The document is the thing that makes it nearly impossible to falsify the information because all computers check it against each other to verify what is original or fake.

 

Non Fungible Tokens

NFTs are either unique unto themselves or produced in limited quantities. This is the same concept as any rare work of art or physical collectible. Think about what makes the world’s most valuable items so expensive.

Paintings by renowned artists, unique baseball trading cards, vintage cars, all have the potential to fetch millions at auction because they are extremely rare. These items are desired by collectors not only for what they are but for their inherent value as an investment.
 

That being said, it’s important to remember that NFTs do not just represent art. NFTs can be used to represent virtually any type of real or intangible item, including virtual items within video games, virtual currency, weapons and avatars, music, collectibles (e.g. digital trading cards), real estate, virtual land, and even video footage of iconic sporting moments.
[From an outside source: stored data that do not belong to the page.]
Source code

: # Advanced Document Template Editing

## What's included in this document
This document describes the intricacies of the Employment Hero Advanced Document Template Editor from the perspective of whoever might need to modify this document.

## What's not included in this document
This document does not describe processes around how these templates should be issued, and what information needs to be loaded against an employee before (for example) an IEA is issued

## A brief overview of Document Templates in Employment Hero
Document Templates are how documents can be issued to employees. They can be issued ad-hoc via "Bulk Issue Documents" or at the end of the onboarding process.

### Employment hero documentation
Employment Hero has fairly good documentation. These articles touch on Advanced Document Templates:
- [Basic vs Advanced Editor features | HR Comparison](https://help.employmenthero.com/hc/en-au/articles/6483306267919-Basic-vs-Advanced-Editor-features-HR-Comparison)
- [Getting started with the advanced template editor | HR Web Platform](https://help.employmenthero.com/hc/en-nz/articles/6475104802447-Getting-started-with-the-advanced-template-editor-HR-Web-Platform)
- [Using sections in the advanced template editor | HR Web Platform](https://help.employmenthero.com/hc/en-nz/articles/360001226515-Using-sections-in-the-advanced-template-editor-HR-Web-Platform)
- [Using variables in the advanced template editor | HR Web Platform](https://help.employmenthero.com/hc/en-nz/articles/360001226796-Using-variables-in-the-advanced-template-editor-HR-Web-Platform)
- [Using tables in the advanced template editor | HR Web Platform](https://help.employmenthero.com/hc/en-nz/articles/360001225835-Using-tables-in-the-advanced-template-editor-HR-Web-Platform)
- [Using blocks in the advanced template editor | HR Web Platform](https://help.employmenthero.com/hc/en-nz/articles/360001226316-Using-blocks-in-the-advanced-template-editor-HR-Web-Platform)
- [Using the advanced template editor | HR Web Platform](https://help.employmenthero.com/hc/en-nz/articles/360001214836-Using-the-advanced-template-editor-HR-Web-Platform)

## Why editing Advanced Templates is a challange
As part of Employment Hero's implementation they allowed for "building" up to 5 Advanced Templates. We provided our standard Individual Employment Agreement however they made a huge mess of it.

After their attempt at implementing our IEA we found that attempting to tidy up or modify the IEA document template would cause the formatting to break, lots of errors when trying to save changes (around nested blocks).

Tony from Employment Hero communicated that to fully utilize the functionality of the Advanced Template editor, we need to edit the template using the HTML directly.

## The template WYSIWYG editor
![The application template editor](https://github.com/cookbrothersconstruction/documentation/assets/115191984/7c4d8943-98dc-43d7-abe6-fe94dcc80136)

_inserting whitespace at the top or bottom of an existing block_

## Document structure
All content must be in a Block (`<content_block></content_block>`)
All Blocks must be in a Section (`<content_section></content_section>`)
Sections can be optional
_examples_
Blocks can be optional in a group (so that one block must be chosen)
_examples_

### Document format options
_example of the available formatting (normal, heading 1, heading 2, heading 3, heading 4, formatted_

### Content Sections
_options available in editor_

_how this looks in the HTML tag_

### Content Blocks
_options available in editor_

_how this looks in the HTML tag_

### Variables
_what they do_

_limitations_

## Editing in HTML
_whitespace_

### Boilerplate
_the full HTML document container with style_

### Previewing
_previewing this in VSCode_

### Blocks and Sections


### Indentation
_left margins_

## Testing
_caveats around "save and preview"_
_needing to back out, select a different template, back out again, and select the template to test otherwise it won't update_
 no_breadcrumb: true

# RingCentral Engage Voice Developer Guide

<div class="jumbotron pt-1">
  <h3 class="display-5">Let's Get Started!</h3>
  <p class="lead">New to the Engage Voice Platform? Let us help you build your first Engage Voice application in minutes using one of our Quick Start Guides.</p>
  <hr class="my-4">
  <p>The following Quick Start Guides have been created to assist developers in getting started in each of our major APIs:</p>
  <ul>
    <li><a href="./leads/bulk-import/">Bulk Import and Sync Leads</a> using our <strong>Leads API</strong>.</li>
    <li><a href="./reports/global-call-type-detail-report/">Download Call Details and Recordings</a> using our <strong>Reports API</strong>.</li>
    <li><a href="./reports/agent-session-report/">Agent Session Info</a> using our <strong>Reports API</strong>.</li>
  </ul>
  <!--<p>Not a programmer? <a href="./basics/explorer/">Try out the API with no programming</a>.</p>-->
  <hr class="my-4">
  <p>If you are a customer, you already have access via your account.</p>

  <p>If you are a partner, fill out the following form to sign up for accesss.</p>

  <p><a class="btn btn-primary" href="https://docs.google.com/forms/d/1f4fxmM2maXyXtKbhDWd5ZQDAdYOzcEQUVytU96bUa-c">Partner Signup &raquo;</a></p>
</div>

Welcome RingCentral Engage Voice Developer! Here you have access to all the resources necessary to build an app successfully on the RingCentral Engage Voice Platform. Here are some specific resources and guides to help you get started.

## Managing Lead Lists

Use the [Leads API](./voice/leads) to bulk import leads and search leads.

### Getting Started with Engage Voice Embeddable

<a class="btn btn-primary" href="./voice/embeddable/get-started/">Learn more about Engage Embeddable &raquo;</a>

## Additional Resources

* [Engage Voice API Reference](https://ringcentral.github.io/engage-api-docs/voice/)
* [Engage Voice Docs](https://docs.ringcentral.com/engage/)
In fact, Twitter CEO, Jack Dorsey, chose to sell his first-ever tweet on the platform as an NFT at auction.

 

Here Are Some Important Concepts to Better Understand NFTs:

  • Fungible vs. Non-fungible Assets
     
  • Ethereum
     
  • Gas fees
     
  • Crypto wallet
     
  • Wallet address
     
  • Seed phrase
     
  • Collection
     

 

Fungible Vs. Non-fungible Assets
 


It is helpful to think of NFTs as crypto-collectibles. The “non-fungible” aspect comes from the fact that each NFT is irreplaceable and nontransferable. It has a value independent of all others, including different editions of the same work.
 

An example of something that is fungible would be a traditional currency. Ten dollars in cash is a fungible or transferable currency because it has the same value whether it is in bills, change or wire transfer. The same goes for physical works of art which are also fungible. Paintings may be bought and sold for the amount of money they are determined to be worth. Their value is transferable to a different form, usually cash money.
 

 

Ethereum

Ethereum is currently the leading blockchain service through which to issue NFT. A blockchain service, as we mentioned earlier, is simply the database that stores the currency. Every cryptocurrency that exists in the world exists on its own blockchain. Ether is the native cryptocurrency of Ethereum. It is the second-largest cryptocurrency after Bitcoin and the most actively used blockchain.
 

When it comes to creating NFTs, some platforms charge a fee, but others, like OpenSea, allow access for free. Fees on NFT platforms are called gas. Just think of it as the same gas that powers a car, the platform relates to the money it takes to power the marketplace as the same thing. 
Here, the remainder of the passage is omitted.